Researchers at UT Southwestern reviewed how these hospitals are rated and published a study that supports a new way to evaluate hospitals. While patients may leave the hospital, they often end up in skilled nursing, rehabilitation, or other long term care facilities. This means that they still require costly care, but the hospital is not punished unless they return to the hospital. In 2019, CMS penalized nearly 2,600 U.S. hospitals and withheld an estimated $563 million in Medicare payments because the hospitals exceeded the expected number of patient readmissions.

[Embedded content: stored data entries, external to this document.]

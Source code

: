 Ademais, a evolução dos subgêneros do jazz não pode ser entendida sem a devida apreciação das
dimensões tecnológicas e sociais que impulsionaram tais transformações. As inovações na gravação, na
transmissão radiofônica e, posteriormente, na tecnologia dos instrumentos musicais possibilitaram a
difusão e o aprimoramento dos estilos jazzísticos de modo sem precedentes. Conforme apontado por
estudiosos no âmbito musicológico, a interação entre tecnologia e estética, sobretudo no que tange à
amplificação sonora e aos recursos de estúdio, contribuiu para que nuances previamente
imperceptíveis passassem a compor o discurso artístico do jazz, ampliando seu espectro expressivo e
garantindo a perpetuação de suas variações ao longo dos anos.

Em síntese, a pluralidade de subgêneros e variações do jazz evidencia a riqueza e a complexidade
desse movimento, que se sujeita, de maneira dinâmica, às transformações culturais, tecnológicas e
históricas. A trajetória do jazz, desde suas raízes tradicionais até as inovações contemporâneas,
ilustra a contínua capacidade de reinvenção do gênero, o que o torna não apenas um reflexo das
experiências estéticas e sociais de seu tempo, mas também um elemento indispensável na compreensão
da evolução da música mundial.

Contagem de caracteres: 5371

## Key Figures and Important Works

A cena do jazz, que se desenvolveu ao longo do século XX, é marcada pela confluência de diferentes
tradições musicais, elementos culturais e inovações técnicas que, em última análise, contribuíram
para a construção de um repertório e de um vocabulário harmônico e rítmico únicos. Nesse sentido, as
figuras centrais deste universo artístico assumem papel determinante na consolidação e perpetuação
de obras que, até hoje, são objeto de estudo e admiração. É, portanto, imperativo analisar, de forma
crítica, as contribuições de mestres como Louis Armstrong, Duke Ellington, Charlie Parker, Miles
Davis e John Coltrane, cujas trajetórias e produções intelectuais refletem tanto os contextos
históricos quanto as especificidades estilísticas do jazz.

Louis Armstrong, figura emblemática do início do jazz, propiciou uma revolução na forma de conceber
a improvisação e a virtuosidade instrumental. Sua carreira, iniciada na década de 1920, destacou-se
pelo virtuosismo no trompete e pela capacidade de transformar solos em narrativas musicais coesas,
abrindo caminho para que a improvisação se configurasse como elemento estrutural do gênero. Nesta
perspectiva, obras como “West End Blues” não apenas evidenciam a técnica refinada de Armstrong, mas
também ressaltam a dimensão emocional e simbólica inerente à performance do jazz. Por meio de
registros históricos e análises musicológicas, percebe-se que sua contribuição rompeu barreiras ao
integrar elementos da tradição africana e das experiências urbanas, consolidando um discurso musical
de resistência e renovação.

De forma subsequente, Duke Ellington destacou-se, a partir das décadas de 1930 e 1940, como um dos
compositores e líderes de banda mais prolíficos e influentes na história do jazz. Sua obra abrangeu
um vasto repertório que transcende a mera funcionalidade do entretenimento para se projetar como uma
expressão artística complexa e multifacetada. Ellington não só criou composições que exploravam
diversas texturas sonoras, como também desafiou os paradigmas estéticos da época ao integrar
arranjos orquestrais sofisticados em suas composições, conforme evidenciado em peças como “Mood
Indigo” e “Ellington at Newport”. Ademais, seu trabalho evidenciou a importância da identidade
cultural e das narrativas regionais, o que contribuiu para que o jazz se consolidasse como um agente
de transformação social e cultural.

That means a hospital whose patients are out of surgery and recovering quickly at home are evaluated in a similar way to a hospital whose patients spend months in a rehab facility or with nursing aides, adding costs to Medicare. The researchers at UT Southwestern developed a new way to evaluate hospitals that consider full recovery, proposing that Medicare look at the number of days a patient spends at home after discharge to ensure that hospitals aren’t pushing patients out the door who may need significant nursing care, or have died. The proposed metric measures how many of the 30 days following hospitalization are spent at home, or as they call it, the “risk-adjusted 30-day home time” test, as opposed to the current 30-day measure that only measures if a patient returns to the hospital.

The study says that the new metric complements the original 30-day readmission metric “by not only accounting for post-discharge mortality but also the variability in the post-acute care utilization of intermediate/long-term care facility and [skilled nursing facilities]. A home time metric may be more easily understood by patients and clinicians.”